Problem statement: Whatever the records below hold, copy it all out exactly.

(Beginning of Extracted information)

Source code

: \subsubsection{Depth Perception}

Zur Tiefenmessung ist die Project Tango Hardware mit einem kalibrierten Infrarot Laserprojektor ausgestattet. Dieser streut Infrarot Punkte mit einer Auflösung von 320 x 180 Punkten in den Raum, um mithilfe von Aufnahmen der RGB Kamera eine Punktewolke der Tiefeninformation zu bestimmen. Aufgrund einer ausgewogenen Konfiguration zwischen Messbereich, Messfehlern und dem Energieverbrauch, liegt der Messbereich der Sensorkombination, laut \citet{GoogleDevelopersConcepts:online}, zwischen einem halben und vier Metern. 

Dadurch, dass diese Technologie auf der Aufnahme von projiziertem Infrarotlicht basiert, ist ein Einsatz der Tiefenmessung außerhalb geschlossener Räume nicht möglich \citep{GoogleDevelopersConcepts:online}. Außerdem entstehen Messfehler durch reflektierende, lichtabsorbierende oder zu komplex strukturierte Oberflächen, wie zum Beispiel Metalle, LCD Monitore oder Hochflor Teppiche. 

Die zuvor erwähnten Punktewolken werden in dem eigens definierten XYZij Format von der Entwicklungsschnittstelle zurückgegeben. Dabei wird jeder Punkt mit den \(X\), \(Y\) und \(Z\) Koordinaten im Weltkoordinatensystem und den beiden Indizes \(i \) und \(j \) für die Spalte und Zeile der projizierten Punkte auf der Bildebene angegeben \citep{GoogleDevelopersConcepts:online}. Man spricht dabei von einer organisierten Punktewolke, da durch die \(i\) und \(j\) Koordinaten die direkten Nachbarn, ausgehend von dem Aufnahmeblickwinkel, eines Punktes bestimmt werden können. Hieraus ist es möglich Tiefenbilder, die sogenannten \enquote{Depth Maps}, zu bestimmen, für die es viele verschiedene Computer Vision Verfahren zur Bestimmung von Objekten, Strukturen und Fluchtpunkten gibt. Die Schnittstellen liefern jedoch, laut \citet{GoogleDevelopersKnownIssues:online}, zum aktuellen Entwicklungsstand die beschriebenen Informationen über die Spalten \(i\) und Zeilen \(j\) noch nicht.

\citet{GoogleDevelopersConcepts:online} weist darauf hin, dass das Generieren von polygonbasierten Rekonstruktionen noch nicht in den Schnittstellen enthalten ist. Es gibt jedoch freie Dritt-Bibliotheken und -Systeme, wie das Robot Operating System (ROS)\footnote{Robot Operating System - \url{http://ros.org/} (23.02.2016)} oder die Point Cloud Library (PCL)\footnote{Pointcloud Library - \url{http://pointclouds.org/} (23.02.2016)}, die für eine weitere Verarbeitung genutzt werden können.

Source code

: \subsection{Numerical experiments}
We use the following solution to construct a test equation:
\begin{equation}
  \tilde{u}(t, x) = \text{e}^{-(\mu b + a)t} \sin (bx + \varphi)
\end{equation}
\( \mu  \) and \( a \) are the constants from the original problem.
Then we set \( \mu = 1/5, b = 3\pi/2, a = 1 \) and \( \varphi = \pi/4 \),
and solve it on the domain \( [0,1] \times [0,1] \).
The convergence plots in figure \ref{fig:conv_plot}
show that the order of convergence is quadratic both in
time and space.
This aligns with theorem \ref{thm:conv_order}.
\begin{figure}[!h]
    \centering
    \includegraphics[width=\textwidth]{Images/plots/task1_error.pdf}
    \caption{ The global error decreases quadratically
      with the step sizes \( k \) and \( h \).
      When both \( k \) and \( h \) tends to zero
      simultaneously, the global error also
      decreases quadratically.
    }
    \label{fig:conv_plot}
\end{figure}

(End of Extracted information)

Reply to the task:
Source code

: \subsubsection{Depth Perception}

Zur Tiefenmessung ist die Project Tango Hardware mit einem kalibrierten Infrarot Laserprojektor ausgestattet. Dieser streut Infrarot Punkte mit einer Auflösung von 320 x 180 Punkten in den Raum, um mithilfe von Aufnahmen der RGB Kamera eine Punktewolke der Tiefeninformation zu bestimmen. Aufgrund einer ausgewogenen Konfiguration zwischen Messbereich, Messfehlern und dem Energieverbrauch, liegt der Messbereich der Sensorkombination, laut \citet{GoogleDevelopersConcepts:online}, zwischen einem halben und vier Metern. 

Dadurch, dass diese Technologie auf der Aufnahme von projiziertem Infrarotlicht basiert, ist ein Einsatz der Tiefenmessung außerhalb geschlossener Räume nicht möglich \citep{GoogleDevelopersConcepts:online}. Außerdem entstehen Messfehler durch reflektierende, lichtabsorbierende oder zu komplex strukturierte Oberflächen, wie zum Beispiel Metalle, LCD Monitore oder Hochflor Teppiche. 

Die zuvor erwähnten Punktewolken werden in dem eigens definierten XYZij Format von der Entwicklungsschnittstelle zurückgegeben. Dabei wird jeder Punkt mit den \(X\), \(Y\) und \(Z\) Koordinaten im Weltkoordinatensystem und den beiden Indizes \(i \) und \(j \) für die Spalte und Zeile der projizierten Punkte auf der Bildebene angegeben \citep{GoogleDevelopersConcepts:online}. Man spricht dabei von einer organisierten Punktewolke, da durch die \(i\) und \(j\) Koordinaten die direkten Nachbarn, ausgehend von dem Aufnahmeblickwinkel, eines Punktes bestimmt werden können. Hieraus ist es möglich Tiefenbilder, die sogenannten \enquote{Depth Maps}, zu bestimmen, für die es viele verschiedene Computer Vision Verfahren zur Bestimmung von Objekten, Strukturen und Fluchtpunkten gibt. Die Schnittstellen liefern jedoch, laut \citet{GoogleDevelopersKnownIssues:online}, zum aktuellen Entwicklungsstand die beschriebenen Informationen über die Spalten \(i\) und Zeilen \(j\) noch nicht.

\citet{GoogleDevelopersConcepts:online} weist darauf hin, dass das Generieren von polygonbasierten Rekonstruktionen noch nicht in den Schnittstellen enthalten ist. Es gibt jedoch freie Dritt-Bibliotheken und -Systeme, wie das Robot Operating System (ROS)\footnote{Robot Operating System - \url{http://ros.org/} (23.02.2016)} oder die Point Cloud Library (PCL)\footnote{Pointcloud Library - \url{http://pointclouds.org/} (23.02.2016)}, die für eine weitere Verarbeitung genutzt werden können.

Source code

: \subsection{Numerical experiments}
We use the following solution to construct a test equation:
\begin{equation}
  \tilde{u}(t, x) = \text{e}^{-(\mu b + a)t} \sin (bx + \varphi)
\end{equation}
\( \mu  \) and \( a \) are the constants from the original problem.
Then we set \( \mu = 1/5, b = 3\pi/2, a = 1 \) and \( \varphi = \pi/4 \),
and solve it on the domain \( [0,1] \times [0,1] \).
The convergence plots in figure \ref{fig:conv_plot}
show that the order of convergence is quadratic both in
time and space.
This aligns with theorem \ref{thm:conv_order}.
\begin{figure}[!h]
    \centering
    \includegraphics[width=\textwidth]{Images/plots/task1_error.pdf}
    \caption{ The global error decreases quadratically
      with the step sizes \( k \) and \( h \).
      When both \( k \) and \( h \) tends to zero
      simultaneously, the global error also
      decreases quadratically.
    }
    \label{fig:conv_plot}
\end{figure}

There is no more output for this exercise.